- _To do_: A complete and exact copy of the data below is required.

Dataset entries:
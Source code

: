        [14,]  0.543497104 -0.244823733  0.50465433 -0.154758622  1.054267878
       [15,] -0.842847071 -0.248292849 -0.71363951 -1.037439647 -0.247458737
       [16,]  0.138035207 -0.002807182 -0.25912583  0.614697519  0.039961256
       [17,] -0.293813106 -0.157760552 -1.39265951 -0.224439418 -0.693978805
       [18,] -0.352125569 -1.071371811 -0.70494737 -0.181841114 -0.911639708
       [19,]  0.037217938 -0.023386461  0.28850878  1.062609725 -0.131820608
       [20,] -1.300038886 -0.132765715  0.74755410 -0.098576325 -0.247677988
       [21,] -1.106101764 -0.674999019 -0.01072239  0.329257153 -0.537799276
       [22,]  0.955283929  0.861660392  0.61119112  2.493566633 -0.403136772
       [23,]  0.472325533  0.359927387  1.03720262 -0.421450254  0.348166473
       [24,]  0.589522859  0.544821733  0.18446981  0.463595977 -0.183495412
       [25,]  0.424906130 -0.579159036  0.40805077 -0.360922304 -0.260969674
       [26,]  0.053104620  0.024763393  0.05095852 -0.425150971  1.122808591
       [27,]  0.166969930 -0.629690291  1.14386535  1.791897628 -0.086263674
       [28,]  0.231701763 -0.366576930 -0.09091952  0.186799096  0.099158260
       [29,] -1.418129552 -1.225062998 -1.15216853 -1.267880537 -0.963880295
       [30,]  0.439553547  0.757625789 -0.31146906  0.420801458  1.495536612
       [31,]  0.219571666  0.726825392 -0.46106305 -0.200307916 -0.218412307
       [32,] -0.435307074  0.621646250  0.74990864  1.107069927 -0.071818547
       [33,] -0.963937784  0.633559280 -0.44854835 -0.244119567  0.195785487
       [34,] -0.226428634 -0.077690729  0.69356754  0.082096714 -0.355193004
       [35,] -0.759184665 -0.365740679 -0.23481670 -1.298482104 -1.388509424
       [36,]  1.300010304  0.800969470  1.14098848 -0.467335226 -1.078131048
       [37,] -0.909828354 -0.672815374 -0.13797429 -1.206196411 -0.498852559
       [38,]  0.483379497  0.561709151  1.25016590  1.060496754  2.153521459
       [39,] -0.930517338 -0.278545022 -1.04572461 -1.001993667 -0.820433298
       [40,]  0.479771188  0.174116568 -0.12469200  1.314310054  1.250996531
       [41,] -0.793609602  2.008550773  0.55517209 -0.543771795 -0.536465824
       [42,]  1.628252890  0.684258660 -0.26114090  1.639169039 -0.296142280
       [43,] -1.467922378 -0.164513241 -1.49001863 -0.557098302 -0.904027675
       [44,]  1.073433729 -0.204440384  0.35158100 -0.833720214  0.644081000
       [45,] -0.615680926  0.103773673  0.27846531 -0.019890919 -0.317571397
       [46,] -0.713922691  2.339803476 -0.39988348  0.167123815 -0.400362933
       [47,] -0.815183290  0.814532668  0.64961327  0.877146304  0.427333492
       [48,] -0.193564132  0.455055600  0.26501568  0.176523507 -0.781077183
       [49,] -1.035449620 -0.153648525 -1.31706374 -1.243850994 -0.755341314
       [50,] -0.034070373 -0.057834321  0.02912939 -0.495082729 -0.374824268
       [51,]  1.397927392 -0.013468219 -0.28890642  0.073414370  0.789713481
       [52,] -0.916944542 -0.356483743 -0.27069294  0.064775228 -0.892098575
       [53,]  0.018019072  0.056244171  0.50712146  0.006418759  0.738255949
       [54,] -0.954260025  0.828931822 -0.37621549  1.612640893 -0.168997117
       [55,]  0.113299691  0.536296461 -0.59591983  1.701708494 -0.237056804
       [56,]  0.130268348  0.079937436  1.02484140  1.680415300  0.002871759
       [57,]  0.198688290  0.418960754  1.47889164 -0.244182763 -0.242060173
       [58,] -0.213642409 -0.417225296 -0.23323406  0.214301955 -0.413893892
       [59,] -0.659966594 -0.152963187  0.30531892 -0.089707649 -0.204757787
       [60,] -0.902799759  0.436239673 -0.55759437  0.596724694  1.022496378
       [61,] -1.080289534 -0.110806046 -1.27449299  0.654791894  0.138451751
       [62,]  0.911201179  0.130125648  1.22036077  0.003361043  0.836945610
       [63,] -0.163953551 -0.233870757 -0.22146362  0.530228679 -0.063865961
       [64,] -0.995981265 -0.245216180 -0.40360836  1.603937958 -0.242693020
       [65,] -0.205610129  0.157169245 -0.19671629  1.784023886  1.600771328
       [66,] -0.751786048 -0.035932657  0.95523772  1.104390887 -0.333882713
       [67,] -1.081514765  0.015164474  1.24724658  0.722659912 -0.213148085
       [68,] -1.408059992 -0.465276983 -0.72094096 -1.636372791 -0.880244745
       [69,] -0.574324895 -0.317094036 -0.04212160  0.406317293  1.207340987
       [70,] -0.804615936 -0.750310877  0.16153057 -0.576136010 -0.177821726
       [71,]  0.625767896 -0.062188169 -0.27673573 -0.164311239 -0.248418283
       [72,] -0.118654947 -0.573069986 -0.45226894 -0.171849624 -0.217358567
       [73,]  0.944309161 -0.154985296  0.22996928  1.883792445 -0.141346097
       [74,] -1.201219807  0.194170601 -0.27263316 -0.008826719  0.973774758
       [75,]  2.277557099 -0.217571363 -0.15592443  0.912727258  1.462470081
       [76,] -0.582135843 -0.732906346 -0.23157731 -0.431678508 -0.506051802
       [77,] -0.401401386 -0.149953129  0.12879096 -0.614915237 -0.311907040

- _Response to this exercise_:
Source code

:        [14,]  0.543497104 -0.244823733  0.50465433 -0.154758622  1.054267878
       [15,] -0.842847071 -0.248292849 -0.71363951 -1.037439647 -0.247458737
       [16,]  0.138035207 -0.002807182 -0.25912583  0.614697519  0.039961256
       [17,] -0.293813106 -0.157760552 -1.39265951 -0.224439418 -0.693978805
       [18,] -0.352125569 -1.071371811 -0.70494737 -0.181841114 -0.911639708
       [19,]  0.037217938 -0.023386461  0.28850878  1.062609725 -0.131820608
       [20,] -1.300038886 -0.132765715  0.74755410 -0.098576325 -0.247677988
       [21,] -1.106101764 -0.674999019 -0.01072239  0.329257153 -0.537799276
       [22,]  0.955283929  0.861660392  0.61119112  2.493566633 -0.403136772
       [23,]  0.472325533  0.359927387  1.03720262 -0.421450254  0.348166473
       [24,]  0.589522859  0.544821733  0.18446981  0.463595977 -0.183495412
       [25,]  0.424906130 -0.579159036  0.40805077 -0.360922304 -0.260969674
       [26,]  0.053104620  0.024763393  0.05095852 -0.425150971  1.122808591
       [27,]  0.166969930 -0.629690291  1.14386535  1.791897628 -0.086263674
       [28,]  0.231701763 -0.366576930 -0.09091952  0.186799096  0.099158260
       [29,] -1.418129552 -1.225062998 -1.15216853 -1.267880537 -0.963880295
       [30,]  0.439553547  0.757625789 -0.31146906  0.420801458  1.495536612
       [31,]  0.219571666  0.726825392 -0.46106305 -0.200307916 -0.218412307
       [32,] -0.435307074  0.621646250  0.74990864  1.107069927 -0.071818547
       [33,] -0.963937784  0.633559280 -0.44854835 -0.244119567  0.195785487
       [34,] -0.226428634 -0.077690729  0.69356754  0.082096714 -0.355193004
       [35,] -0.759184665 -0.365740679 -0.23481670 -1.298482104 -1.388509424
       [36,]  1.300010304  0.800969470  1.14098848 -0.467335226 -1.078131048
       [37,] -0.909828354 -0.672815374 -0.13797429 -1.206196411 -0.498852559
       [38,]  0.483379497  0.561709151  1.25016590  1.060496754  2.153521459
       [39,] -0.930517338 -0.278545022 -1.04572461 -1.001993667 -0.820433298
       [40,]  0.479771188  0.174116568 -0.12469200  1.314310054  1.250996531
       [41,] -0.793609602  2.008550773  0.55517209 -0.543771795 -0.536465824
       [42,]  1.628252890  0.684258660 -0.26114090  1.639169039 -0.296142280
       [43,] -1.467922378 -0.164513241 -1.49001863 -0.557098302 -0.904027675
       [44,]  1.073433729 -0.204440384  0.35158100 -0.833720214  0.644081000
       [45,] -0.615680926  0.103773673  0.27846531 -0.019890919 -0.317571397
       [46,] -0.713922691  2.339803476 -0.39988348  0.167123815 -0.400362933
       [47,] -0.815183290  0.814532668  0.64961327  0.877146304  0.427333492
       [48,] -0.193564132  0.455055600  0.26501568  0.176523507 -0.781077183
       [49,] -1.035449620 -0.153648525 -1.31706374 -1.243850994 -0.755341314
       [50,] -0.034070373 -0.057834321  0.02912939 -0.495082729 -0.374824268
       [51,]  1.397927392 -0.013468219 -0.28890642  0.073414370  0.789713481
       [52,] -0.916944542 -0.356483743 -0.27069294  0.064775228 -0.892098575
       [53,]  0.018019072  0.056244171  0.50712146  0.006418759  0.738255949
       [54,] -0.954260025  0.828931822 -0.37621549  1.612640893 -0.168997117
       [55,]  0.113299691  0.536296461 -0.59591983  1.701708494 -0.237056804
       [56,]  0.130268348  0.079937436  1.02484140  1.680415300  0.002871759
       [57,]  0.198688290  0.418960754  1.47889164 -0.244182763 -0.242060173
       [58,] -0.213642409 -0.417225296 -0.23323406  0.214301955 -0.413893892
       [59,] -0.659966594 -0.152963187  0.30531892 -0.089707649 -0.204757787
       [60,] -0.902799759  0.436239673 -0.55759437  0.596724694  1.022496378
       [61,] -1.080289534 -0.110806046 -1.27449299  0.654791894  0.138451751
       [62,]  0.911201179  0.130125648  1.22036077  0.003361043  0.836945610
       [63,] -0.163953551 -0.233870757 -0.22146362  0.530228679 -0.063865961
       [64,] -0.995981265 -0.245216180 -0.40360836  1.603937958 -0.242693020
       [65,] -0.205610129  0.157169245 -0.19671629  1.784023886  1.600771328
       [66,] -0.751786048 -0.035932657  0.95523772  1.104390887 -0.333882713
       [67,] -1.081514765  0.015164474  1.24724658  0.722659912 -0.213148085
       [68,] -1.408059992 -0.465276983 -0.72094096 -1.636372791 -0.880244745
       [69,] -0.574324895 -0.317094036 -0.04212160  0.406317293  1.207340987
       [70,] -0.804615936 -0.750310877  0.16153057 -0.576136010 -0.177821726
       [71,]  0.625767896 -0.062188169 -0.27673573 -0.164311239 -0.248418283
       [72,] -0.118654947 -0.573069986 -0.45226894 -0.171849624 -0.217358567
       [73,]  0.944309161 -0.154985296  0.22996928  1.883792445 -0.141346097
       [74,] -1.201219807  0.194170601 -0.27263316 -0.008826719  0.973774758
       [75,]  2.277557099 -0.217571363 -0.15592443  0.912727258  1.462470081
       [76,] -0.582135843 -0.732906346 -0.23157731 -0.431678508 -0.506051802
       [77,] -0.401401386 -0.149953129  0.12879096 -0.614915237 -0.311907040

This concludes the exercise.